AGR issue: Vodafone Idea, Airtel file last-ditch petition with Supreme Court 

While VIL and Bharti Airtel did not comment, advocate Shally Bhasin from Agarwal Law Associates representing one of the companies confirmed the move.
Supreme Court (Photo | PTI)
Supreme Court (Photo | PTI)

JonathanNEW DELHI: Telecom majors Vodafone Idea (VIL) and Bharti Airtel on Monday made a last-ditch attempt to gain some relief from the Supreme Court, filing a joint modification application seeking more time to pay their statutory AGR dues. Aggregating to over Rs 1.47 lakh crore, the SC had directed telecom service providers to pay the pending amount to the government by January 23. 

The development comes just days after the apex court dismissed petitions from Airtel, VIL and Tata Teleservices to review its October 2019 decision. Adjusted gross revenue (AGR) is the basis on which levies like licence fees and spectrum usage charges (SUC) are calculated and the SC had ruled last year this should include proceeds from the licence-holders’ non-telecom businesses too.

The decision impacts over 15 telecom firms, both current and defunct, but those with the highest liabilities are VIL, Airtel and Tata Teleservices who face bills for Rs 53,038 crore, Rs 35,586 crore and Rs 13,823 crore respectively. 

While VIL and Bharti Airtel did not comment, advocate Shally Bhasin from Agarwal Law Associates representing one of the companies confirmed the move. “A modification application has been filed… we will mention the matter before the bench on Tuesday,” Bhasin told TNIE. In their plea, the companies have sought permission from the SC to negotiate with the Centre’s Department of Telecom (DoT) to tweak the dues payment schedule. 
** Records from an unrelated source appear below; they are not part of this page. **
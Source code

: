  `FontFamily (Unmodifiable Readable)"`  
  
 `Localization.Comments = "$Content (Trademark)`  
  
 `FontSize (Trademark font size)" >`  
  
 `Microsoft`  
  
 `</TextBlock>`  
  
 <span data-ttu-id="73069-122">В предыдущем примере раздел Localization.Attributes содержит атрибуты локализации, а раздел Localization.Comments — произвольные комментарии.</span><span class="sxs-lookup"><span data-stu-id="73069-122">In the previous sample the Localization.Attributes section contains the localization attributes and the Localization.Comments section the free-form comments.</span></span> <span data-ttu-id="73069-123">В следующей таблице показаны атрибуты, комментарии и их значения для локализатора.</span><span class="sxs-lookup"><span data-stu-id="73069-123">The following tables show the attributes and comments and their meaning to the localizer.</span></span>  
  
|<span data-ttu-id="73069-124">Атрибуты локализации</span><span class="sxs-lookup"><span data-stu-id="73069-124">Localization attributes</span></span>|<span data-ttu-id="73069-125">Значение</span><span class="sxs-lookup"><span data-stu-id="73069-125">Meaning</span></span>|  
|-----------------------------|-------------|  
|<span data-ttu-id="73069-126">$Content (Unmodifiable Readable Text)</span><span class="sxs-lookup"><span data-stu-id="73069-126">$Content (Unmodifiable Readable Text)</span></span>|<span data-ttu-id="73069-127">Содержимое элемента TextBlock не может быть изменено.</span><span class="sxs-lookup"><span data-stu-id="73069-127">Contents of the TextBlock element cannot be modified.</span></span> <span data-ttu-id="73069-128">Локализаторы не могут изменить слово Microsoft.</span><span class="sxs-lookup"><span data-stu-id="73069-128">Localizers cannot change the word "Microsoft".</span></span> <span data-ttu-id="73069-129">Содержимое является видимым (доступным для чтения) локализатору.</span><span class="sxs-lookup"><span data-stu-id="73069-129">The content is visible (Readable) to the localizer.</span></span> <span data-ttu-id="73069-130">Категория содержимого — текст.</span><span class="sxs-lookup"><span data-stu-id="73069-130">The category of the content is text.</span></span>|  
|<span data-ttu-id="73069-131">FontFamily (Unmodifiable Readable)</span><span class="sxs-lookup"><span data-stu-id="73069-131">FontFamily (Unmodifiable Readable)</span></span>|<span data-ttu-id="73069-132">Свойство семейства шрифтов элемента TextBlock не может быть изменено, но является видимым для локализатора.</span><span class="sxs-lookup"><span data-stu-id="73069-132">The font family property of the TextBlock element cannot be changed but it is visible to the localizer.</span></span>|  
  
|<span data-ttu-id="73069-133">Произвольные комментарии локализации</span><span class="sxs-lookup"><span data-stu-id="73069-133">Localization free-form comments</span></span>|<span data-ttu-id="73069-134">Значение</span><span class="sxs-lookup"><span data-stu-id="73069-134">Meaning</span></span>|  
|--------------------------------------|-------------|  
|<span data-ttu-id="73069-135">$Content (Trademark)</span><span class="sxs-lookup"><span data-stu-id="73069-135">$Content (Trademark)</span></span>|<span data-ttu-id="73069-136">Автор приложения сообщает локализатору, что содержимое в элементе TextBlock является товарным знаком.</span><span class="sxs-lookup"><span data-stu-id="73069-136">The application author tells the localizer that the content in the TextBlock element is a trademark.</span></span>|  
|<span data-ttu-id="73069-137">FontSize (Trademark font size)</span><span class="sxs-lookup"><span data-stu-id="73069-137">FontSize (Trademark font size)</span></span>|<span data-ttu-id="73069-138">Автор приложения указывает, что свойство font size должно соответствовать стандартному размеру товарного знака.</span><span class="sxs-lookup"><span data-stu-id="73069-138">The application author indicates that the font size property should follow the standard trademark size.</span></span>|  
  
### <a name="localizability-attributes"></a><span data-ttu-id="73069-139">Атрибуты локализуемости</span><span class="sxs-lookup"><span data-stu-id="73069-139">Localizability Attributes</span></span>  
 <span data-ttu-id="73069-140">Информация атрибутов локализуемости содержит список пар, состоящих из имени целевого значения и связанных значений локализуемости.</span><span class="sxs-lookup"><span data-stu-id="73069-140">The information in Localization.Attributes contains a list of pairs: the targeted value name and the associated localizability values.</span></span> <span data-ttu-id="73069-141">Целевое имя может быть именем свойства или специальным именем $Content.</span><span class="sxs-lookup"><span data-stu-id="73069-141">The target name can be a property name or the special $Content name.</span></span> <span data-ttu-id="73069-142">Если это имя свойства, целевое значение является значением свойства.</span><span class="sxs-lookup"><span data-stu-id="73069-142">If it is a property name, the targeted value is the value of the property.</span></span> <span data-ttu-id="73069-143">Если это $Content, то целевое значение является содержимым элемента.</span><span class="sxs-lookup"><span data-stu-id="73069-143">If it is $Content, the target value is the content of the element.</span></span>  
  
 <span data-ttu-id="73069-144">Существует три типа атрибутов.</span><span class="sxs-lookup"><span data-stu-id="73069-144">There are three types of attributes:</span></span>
This will give the firms more time to pay their liabilities and the government more leeway to extend relief in the form of an instalment-based payment schedule.

It will also help VIL stay operational. According to analysts, while Airtel has sufficient liquidity to meet the cash outgo even without relief, VIL will find it a very difficult proposition. “... VIL remains most concerning due to insufficient cash balance and cash flows, and a lack of borrowing capacity to fund these dues,” said JM Financial analysts in a note last week. 

Motilal Oswal Financial Services agrees, noting that even without factoring in the AGR liability, VIL is in trouble. “The company has no source of cash to pay the liabilities and was entirely dependent on payment relief. It has cash merely to continue operations for the next 2-3 quarters,” it said.